Re: Re: Dublin’s Bicycle Clutter

Home Forums Ireland Dublin’s Bicycle Clutter Re: Re: Dublin’s Bicycle Clutter

#816992
Anonymous
Inactive

FXR, you do yourself a disservice in highlighting perfectly valid issues by taking an entrenched position. To generalise about ‘cyclists’, and to tiresomely pitch them in a battle against ‘motorists’, does nothing for either perceived ‘side’ and gets people’s backs up.

Nobody can deny the level of law breaking in Dublin amongst many of those who cycle, but we have no statistics on this. To make broad statements such as “the majority of cyclists in Dublin are breaking every law possible” is simply unfair and untrue. Yes, there is widespread breaching of traffic law, but to blow it out of proportion, or only give one side of events, helps nobody. Similarly, to even differentiate cyclists as a distinct ‘lobby’ is nothing short of preposterous. Notwithstanding the Road Traffic Act, cyclists in a dense urban context are but another version of pedestrians. They are not an alien group – they are ‘everyone’. Anyone can be cyclist, as much as one can be a pedestrian. Not everyone can be a motorist, by way of financial constraints, lifestyle or skills. To accommodate a cyclist is to accommodate society. To accommodate a motorist is not always in the common interest. Yet, I do not object to investment in road infrastructure, in spite of the fact I do not own a car and rarely have cause to use road-based public transport. But as a pedestrian and a cyclist, the overwhelming balance of financial support for roads is an unacceptable fact of life I have to endure on a daily basis. To claim that infrastructure has to be put in place for the sole use of cyclists is ridiculous – it is for the benefit of civil society. The quoted costs are even more ridiculous and warrant no further comment.

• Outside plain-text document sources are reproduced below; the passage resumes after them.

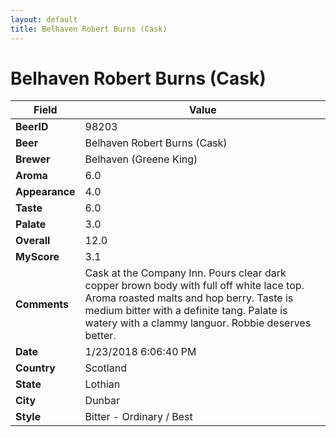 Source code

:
 ```yaml
---
layout: default
title: Belhaven Robert Burns (Cask)
---
```


# Belhaven Robert Burns (Cask)

| Field         | Value     |
|---------------|-----------|
| **BeerID** | 98203 |
| **Beer** | Belhaven Robert Burns (Cask) |
| **Brewer** | Belhaven (Greene King) |
| **Aroma** | 6.0 |
| **Appearance** | 4.0 |
| **Taste** | 6.0 |
| **Palate** | 3.0 |
| **Overall** | 12.0 |
| **MyScore** | 3.1 |
| **Comments** | Cask at the Company Inn. Pours clear dark copper brown body with full off white lace top. Aroma roasted malts and hop berry. Taste is medium bitter with a definite tang. Palate is watery with a clammy languor. Robbie deserves better. |
| **Date** | 1/23/2018 6:06:40 PM |
| **Country** | Scotland |
| **State** | Lothian |
| **City** | Dunbar |
| **Style** | Bitter - Ordinary / Best |
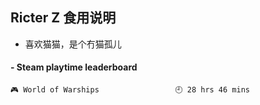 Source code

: ## Ricter Z 食用说明
- 喜欢猫猫，是个冇猫孤儿

<!-- steam-box start -->
#### - Steam playtime leaderboard
```text
🎮 World of Warships                 🕘 28 hrs 46 mins
```
<!-- Powered by https://github.com/YouEclipse/steam-box . -->
<!-- steam-box end -->
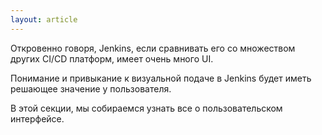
 ```yaml
---
layout: article
---
```

Откровенно говоря, Jenkins, если сравнивать его со множеством других CI/CD платформ, имеет очень много UI.

Понимание и привыкание к визуальной подаче в Jenkins будет иметь решающее значение у пользователя.

В этой секции, мы собираемся узнать все о пользовательском интерфейсе.
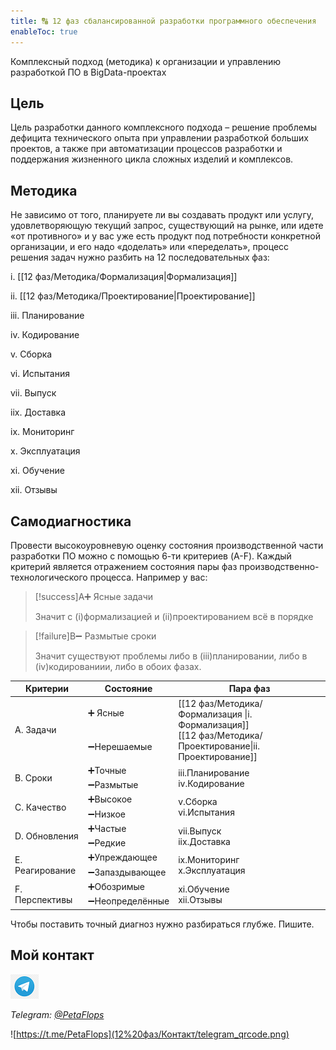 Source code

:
 ```yaml
---
title: 🔠 12 фаз сбалансированной разработки программного обеспечения
enableToc: true
---
```


Комплексный подход (методика) к организации и управлению разработкой ПО в BigData-проектах

## Цель
Цель разработки данного комплексного подхода – решение проблемы дефицита технического опыта при управлении разработкой больших проектов, а также при автоматизации процессов разработки и поддержания жизненного цикла сложных изделий и комплексов.

## Методика
Не зависимо от того, планируете ли вы создавать продукт или услугу, удовлетворяющую текущий запрос, существующий на рынке, или идете «от противного» и у вас уже есть продукт под потребности конкретной организации, и его надо «доделать» или «переделать», процесс решения задач нужно разбить на 12 последовательных фаз: 


i. [[12 фаз/Методика/Формализация|Формализация]]

ii. [[12 фаз/Методика/Проектирование|Проектирование]]

iii. Планирование

iv. Кодирование

v. Сборка

vi. Испытания

vii. Выпуск

iix. Доставка

ix. Мониторинг

x. Эксплуатация

xi. Обучение

xii. Отзывы

## Самодиагностика

Провести высокоуровневую оценку состояния производственной части разработки ПО можно с помощью 6-ти критериев (A-F).
Каждый критерий является отражением состояния пары фаз производственно-технологического процесса. Например у вас:

> [!success]A➕ Ясные задачи
>
> Значит с (i)формализацией и (ii)проектированием всё в порядке

> [!failure]B➖ Размытые сроки
>
> Значит существуют проблемы либо в (iii)планировании, либо в (iv)кодированиии, либо в обоих фазах.

<table>
    <thead>
        <tr>
            <th>Критерии</th>
            <th>Состояние</th>
            <th>Пара фаз</th>
        </tr>
    </thead>
    <tbody>
        <tr>
            <td rowspan=2>A. Задачи</td>
            <td>➕ Ясные</td>
            <td rowspan=2 >[[12 фаз/Методика/Формализация |i. Формализация]]<br>[[12 фаз/Методика/Проектирование|ii. Проектирование]]</td>
        </tr>
        <tr>
            <td>➖Нерешаемые</td>
        </tr>
        <tr>
            <td rowspan=2>B. Сроки</td>
            <td>➕Точные</td>
            <td rowspan=2 >iii.Планирование<br>iv.Кодирование</td>
        </tr>
        <tr>
            <td>➖Размытые</td>
        </tr>
        <tr>
            <td rowspan=2>C. Качество</td>
            <td>➕Высокое</td>
            <td rowspan=2 >v.Сборка<br>vi.Испытания</td>
        </tr>
        <tr>
            <td>➖Низкое</td>
        </tr>
		<tr>
            <td rowspan=2>D. Обновления</td>
            <td>➕Частые</td>
            <td rowspan=2 >vii.Выпуск<br>iix.Доставка</td>
        </tr>
        <tr>
            <td>➖Редкие</td>
        </tr>
        <tr>
            <td rowspan=2>E. Реагирование</td>
            <td>➕Упреждающее</td>
            <td rowspan=2 >ix.Мониторинг<br>x.Эксплуатация</td>
        </tr>
        <tr>
            <td>➖Запаздывающее</td>
        </tr>
        <tr>
            <td rowspan=2>F. Перспективы</td>
            <td>➕Обозримые</td>
            <td rowspan=2 >xi.Обучение<br>xii.Отзывы</td>
        </tr>
        <tr>
            <td>➖Неопределённые</td>
        </tr>
    </tbody>
</table>

Чтобы поставить точный диагноз нужно разбираться глубже. Пишите.

## Мой контакт

![Telegram](12%20фаз/Контакт/telegram-icon-blue-angle.png)

*Telegram: [@PetaFlops](https://t.me/PetaFlops)*

![https://t.me/PetaFlops](12%20фаз/Контакт/telegram_qrcode.png)
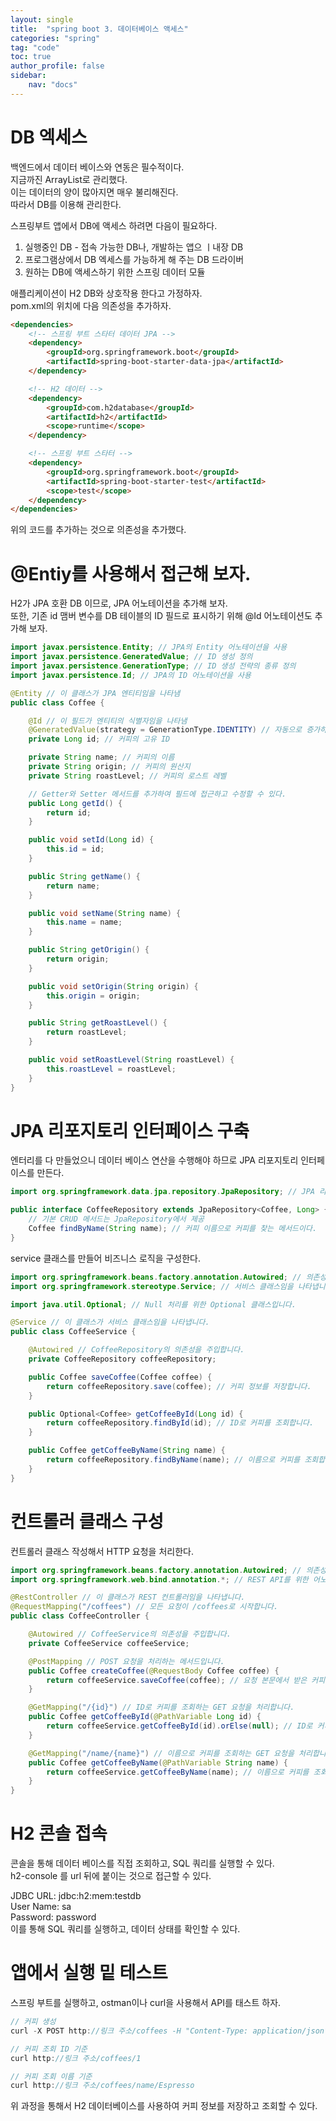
 ```yaml
---
layout: single
title:  "spring boot 3. 데이터베이스 액세스"
categories: "spring"
tag: "code"
toc: true
author_profile: false
sidebar:
    nav: "docs"
---  
```


# DB 엑세스  
백엔드에서 데이터 베이스와 연동은 필수적이다.  
지금까진 ArrayList로 관리했다.  
이는 데이터의 양이 많아지면 매우 불리해진다.  
따라서 DB를 이용해 관리한다.  

스프링부트 앱에서 DB에 액세스 하려면 다음이 필요하다.  
1. 실행중인 DB - 접속 가능한 DB나, 개발하는 앱으 ㅣ내장 DB  
2. 프로그램상에서 DB 엑세스를 가능하게 해 주는 DB 드라이버  
3. 원하는 DB에 액세스하기 위한 스프링 데이터 모듈  

애플리케이션이 H2 DB와 상호작용 한다고 가정하자.  
pom.xml의 <dependencies> 위치에 다음 의존성을 추가하자.  
```html
<dependencies>
    <!-- 스프링 부트 스타터 데이터 JPA -->
    <dependency>
        <groupId>org.springframework.boot</groupId>
        <artifactId>spring-boot-starter-data-jpa</artifactId>
    </dependency>

    <!-- H2 데이터 -->
    <dependency>
        <groupId>com.h2database</groupId>
        <artifactId>h2</artifactId>
        <scope>runtime</scope>
    </dependency>

    <!-- 스프링 부트 스타터 -->
    <dependency>
        <groupId>org.springframework.boot</groupId>
        <artifactId>spring-boot-starter-test</artifactId>
        <scope>test</scope>
    </dependency>
</dependencies>

```  
위의 코드를 추가하는 것으로 의존성을 추가했다.  

# @Entiy를 사용해서 접근해 보자.  
H2가 JPA 호환 DB 이므로, JPA 어노테이션을 추가해 보자.  
또한, 기존 id 맴버 변수를 DB 테이블의 ID 필드로 표시하기 위해 @Id 어노테이션도 추가해 보자.  

```java
import javax.persistence.Entity; // JPA의 Entity 어노테이션을 사용
import javax.persistence.GeneratedValue; // ID 생성 정의
import javax.persistence.GenerationType; // ID 생성 전략의 종류 정의
import javax.persistence.Id; // JPA의 ID 어노테이션을 사용

@Entity // 이 클래스가 JPA 엔티티임을 나타냄
public class Coffee {

    @Id // 이 필드가 엔티티의 식별자임을 나타냄
    @GeneratedValue(strategy = GenerationType.IDENTITY) // 자동으로 증가하는 ID를 설정
    private Long id; // 커피의 고유 ID

    private String name; // 커피의 이름
    private String origin; // 커피의 원산지
    private String roastLevel; // 커피의 로스트 레벨

    // Getter와 Setter 메서드를 추가하여 필드에 접근하고 수정할 수 있다.
    public Long getId() {
        return id;
    }

    public void setId(Long id) {
        this.id = id;
    }

    public String getName() {
        return name;
    }

    public void setName(String name) {
        this.name = name;
    }

    public String getOrigin() {
        return origin;
    }

    public void setOrigin(String origin) {
        this.origin = origin;
    }

    public String getRoastLevel() {
        return roastLevel;
    }

    public void setRoastLevel(String roastLevel) {
        this.roastLevel = roastLevel;
    }
}
```  
# JPA 리포지토리 인터페이스 구축  
엔터리를 다 만들었으니 데이터 베이스 연산을 수행해야 하므로 JPA 리포지토리 인터페이스를 만든다.  
```java
import org.springframework.data.jpa.repository.JpaRepository; // JPA 리포지토리 인터페이스를 사용

public interface CoffeeRepository extends JpaRepository<Coffee, Long> {
    // 기본 CRUD 메서드는 JpaRepository에서 제공
    Coffee findByName(String name); // 커피 이름으로 커피를 찾는 메서드이다.
}

```  

service 클래스를 만들어 비즈니스 로직을 구성한다.  
```java
import org.springframework.beans.factory.annotation.Autowired; // 의존성 주입을 위해 사용합니다.
import org.springframework.stereotype.Service; // 서비스 클래스임을 나타냅니다.

import java.util.Optional; // Null 처리를 위한 Optional 클래스입니다.

@Service // 이 클래스가 서비스 클래스임을 나타냅니다.
public class CoffeeService {

    @Autowired // CoffeeRepository의 의존성을 주입합니다.
    private CoffeeRepository coffeeRepository;

    public Coffee saveCoffee(Coffee coffee) {
        return coffeeRepository.save(coffee); // 커피 정보를 저장합니다.
    }

    public Optional<Coffee> getCoffeeById(Long id) {
        return coffeeRepository.findById(id); // ID로 커피를 조회합니다.
    }

    public Coffee getCoffeeByName(String name) {
        return coffeeRepository.findByName(name); // 이름으로 커피를 조회합니다.
    }
}

```

# 컨트롤러 클래스 구성  
컨트롤러 클래스 작성해서 HTTP 요청을 처리한다.
```java
import org.springframework.beans.factory.annotation.Autowired; // 의존성 주입을 위해 사용합니다.
import org.springframework.web.bind.annotation.*; // REST API를 위한 어노테이션들입니다.

@RestController // 이 클래스가 REST 컨트롤러임을 나타냅니다.
@RequestMapping("/coffees") // 모든 요청이 /coffees로 시작합니다.
public class CoffeeController {

    @Autowired // CoffeeService의 의존성을 주입합니다.
    private CoffeeService coffeeService;

    @PostMapping // POST 요청을 처리하는 메서드입니다.
    public Coffee createCoffee(@RequestBody Coffee coffee) {
        return coffeeService.saveCoffee(coffee); // 요청 본문에서 받은 커피 정보를 저장합니다.
    }

    @GetMapping("/{id}") // ID로 커피를 조회하는 GET 요청을 처리합니다.
    public Coffee getCoffeeById(@PathVariable Long id) {
        return coffeeService.getCoffeeById(id).orElse(null); // ID로 커피를 조회하고, 없으면 null을 반환합니다.
    }

    @GetMapping("/name/{name}") // 이름으로 커피를 조회하는 GET 요청을 처리합니다.
    public Coffee getCoffeeByName(@PathVariable String name) {
        return coffeeService.getCoffeeByName(name); // 이름으로 커피를 조회합니다.
    }
}

```

# H2 콘솔 접속  
콘솔을 통해 데이터 베이스를 직접 조회하고, SQL 쿼리를 실행할 수 있다.  
h2-console 를 url 뒤에 붙이는 것으로 접근할 수 있다.  

JDBC URL: jdbc:h2:mem:testdb  
User Name: sa  
Password: password  
이를 통해 SQL 쿼리를 실행하고, 데이터 상태를 확인할 수 있다.  

# 앱에서 실행 밑 테스트  
스프링 부트를 실행하고, ostman이나 curl을 사용해서 API를 태스트 하자.  
```java
// 커피 생성
curl -X POST http://링크 주소/coffees -H "Content-Type: application/json" -d '{"name":"Espresso","origin":"Brazil","roastLevel":"Dark"}'

// 커피 조회 ID 기준
curl http://링크 주소/coffees/1

// 커피 조회 이름 기준
curl http://링크 주소/coffees/name/Espresso

```

위 과정을 통해서 H2 데이터베이스를 사용하여 커피 정보를 저장하고 조회할 수 있다.   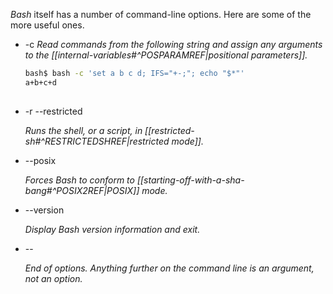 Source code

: _Bash_ itself has a number of command-line options. Here are some of the more useful ones.

- -c
    _Read commands from the following string and assign any arguments to the [[internal-variables#^POSPARAMREF|positional parameters]]._
    
    ```bash
    bash$ bash -c 'set a b c d; IFS="+-;"; echo "$*"'
    a+b+c+d
	      
    ```
- -r
    --restricted

    _Runs the shell, or a script, in [[restricted-sh#^RESTRICTEDSHREF|restricted mode]]._

- --posix

    _Forces Bash to conform to [[starting-off-with-a-sha-bang#^POSIX2REF|POSIX]] mode._

- --version

    _Display Bash version information and exit._

- \--

    _End of options. Anything further on the command line is an argument, not an option._
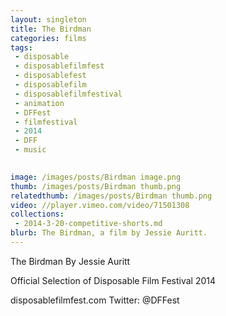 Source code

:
 ```yaml
---
layout: singleton
title: The Birdman
categories: films
tags:
 - disposable
 - disposablefilmfest
 - disposablefest
 - disposablefilm
 - disposablefilmfestival
 - animation
 - DFFest
 - filmfestival
 - 2014
 - DFF
 - music

       
image: /images/posts/Birdman image.png
thumb: /images/posts/Birdman thumb.png
relatedthumb: /images/posts/Birdman thumb.png
video: //player.vimeo.com/video/71501308	
collections:
 - 2014-3-20-competitive-shorts.md
blurb: The Birdman, a film by Jessie Auritt.
---
```


The Birdman
By Jessie Auritt

Official Selection of Disposable Film Festival 2014

disposablefilmfest.com
Twitter: @DFFest
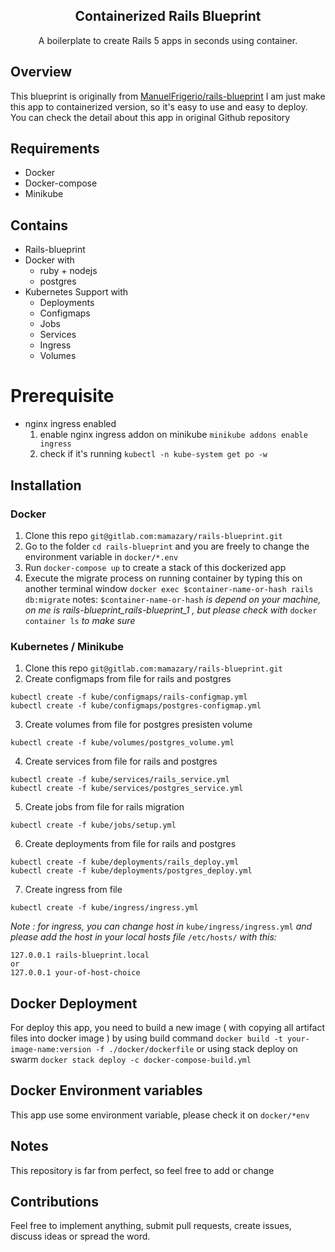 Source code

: <p align="center">
  <h2 align="center">Containerized Rails Blueprint</h2>
  <p align="center">A boilerplate to create Rails 5 apps in seconds using container.<p>
</p>


## Overview
This blueprint is originally from [ManuelFrigerio/rails-blueprint](https://github.com/ManuelFrigerio/rails-blueprint)
I am just make this app to containerized version, so it's easy to use and easy to deploy.
You can check the detail about this app in original Github repository

## Requirements
*  Docker
*  Docker-compose
*  Minikube

## Contains
*  Rails-blueprint
*  Docker with
    *  ruby + nodejs
    *  postgres
*  Kubernetes Support with
    *  Deployments
    *  Configmaps
    *  Jobs
    *  Services
    *  Ingress
    *  Volumes

# Prerequisite
* nginx ingress enabled
    1. enable nginx ingress addon on minikube
        `minikube addons enable ingress`
    2. check if it's running
        `kubectl -n kube-system get po -w`

## Installation
### Docker
  1. Clone this repo `git@gitlab.com:mamazary/rails-blueprint.git`
  2. Go to the folder `cd rails-blueprint` and you are freely to change the environment variable in `docker/*.env`
  3. Run `docker-compose up` to create a stack of this dockerized app
  4. Execute the migrate process on running container by typing this on another terminal window `docker exec $container-name-or-hash rails db:migrate`
  notes: `$container-name-or-hash` *is depend on your machine, on me is rails-blueprint_rails-blueprint_1 , but please check with* `docker container ls` *to make sure*

### Kubernetes / Minikube
  1. Clone this repo `git@gitlab.com:mamazary/rails-blueprint.git`
  2. Create configmaps from file for rails and postgres
```
kubectl create -f kube/configmaps/rails-configmap.yml
kubectl create -f kube/configmaps/postgres-configmap.yml
```
  3. Create volumes from file for postgres presisten volume
```
kubectl create -f kube/volumes/postgres_volume.yml
```
  4. Create services from file for rails and postgres
```
kubectl create -f kube/services/rails_service.yml
kubectl create -f kube/services/postgres_service.yml
```
  5. Create jobs from file for rails migration
```
kubectl create -f kube/jobs/setup.yml
```
  6. Create deployments from file for rails and postgres
```
kubectl create -f kube/deployments/rails_deploy.yml
kubectl create -f kube/deployments/postgres_deploy.yml
```
  7. Create ingress from file
```
kubectl create -f kube/ingress/ingress.yml
```
*Note : for ingress, you can change host in* `kube/ingress/ingress.yml` *and please add the host in your local hosts file* `/etc/hosts/` *with this:*
```
127.0.0.1 rails-blueprint.local
or
127.0.0.1 your-of-host-choice
```

## Docker Deployment
For deploy this app, you need to build a new image ( with copying all artifact files into docker image  ) by using build command
`docker build -t your-image-name:version -f ./docker/dockerfile`
or using stack deploy on swarm
`docker stack deploy -c docker-compose-build.yml`

## Docker Environment variables
This app use some environment variable, please check it on `docker/*env`

## Notes
This repository is far from perfect, so feel free to add or change

## Contributions
Feel free to implement anything, submit pull requests, create issues, discuss ideas or spread the word.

I agree rigorous enforcement is needed, particularly over blatant breaking of lights, lack of lights and visibility equipment, dangerous behaviour and cycling in dedicated pedestrian zones. I don’t think anyone would object to this. But one MUST consider the Dublin context, which has a city centre with little to no provision for cyclists. Simply put, cyclists ARE entitled to greater permeability and access through a street network than vehicles, the latter of which demand greater regulation and management due to their speed, relative inflexibility of movement, and consumption of road space amongst other factors. Those who object to cyclists having such rights are typically those who do not cycle, so do not understand the necessity of contraflows, dedicated lanes where required, or having to cycle on pavements or against the traffic to avoid dangerous conflicts with vehicles.

Without question I agree that there is a defiant and unmanaged cycling culture in Dublin, but rather than objecting to it, one must be constructive and ask why it exists. The most obvious reason is that Dublin does not accommodate the needs of cyclists, so cyclists must work out their own management system, often governed by personal safety, which in the eyes of the law is a culture of indiscipline. But the same equally extends to pedestrian culture in Dublin – because the city consistently refuses to acknowledge their needs in signal sequencing, pedestrians refuse to acknowledge designated times and crossing points. A culture of indiscipline – albeit a modest national trait – is magnified where design fails to respond to need. In the case of cycling, quiet back streets are usually the safest and most comfortable for cycling, but invariably are one-way streets – often lightly trafficked. Likewise, direct major arteries such as Dame Street often end in a dead-end for cyclists as a result of the one-way system for access to Grafton Street. St. Stephen’s Green is another case in point, as charted earlier (also bearing in mind that convoluted one-way and diversion systems take a fraction of the time for a vehicle to navigate than a cyclist).

What we need in Dublin is proper for provision for cyclists that responds to their needs, that over time – and it will take time – to eradicate the unmanaged cycling culture that has developed in the city in recent years.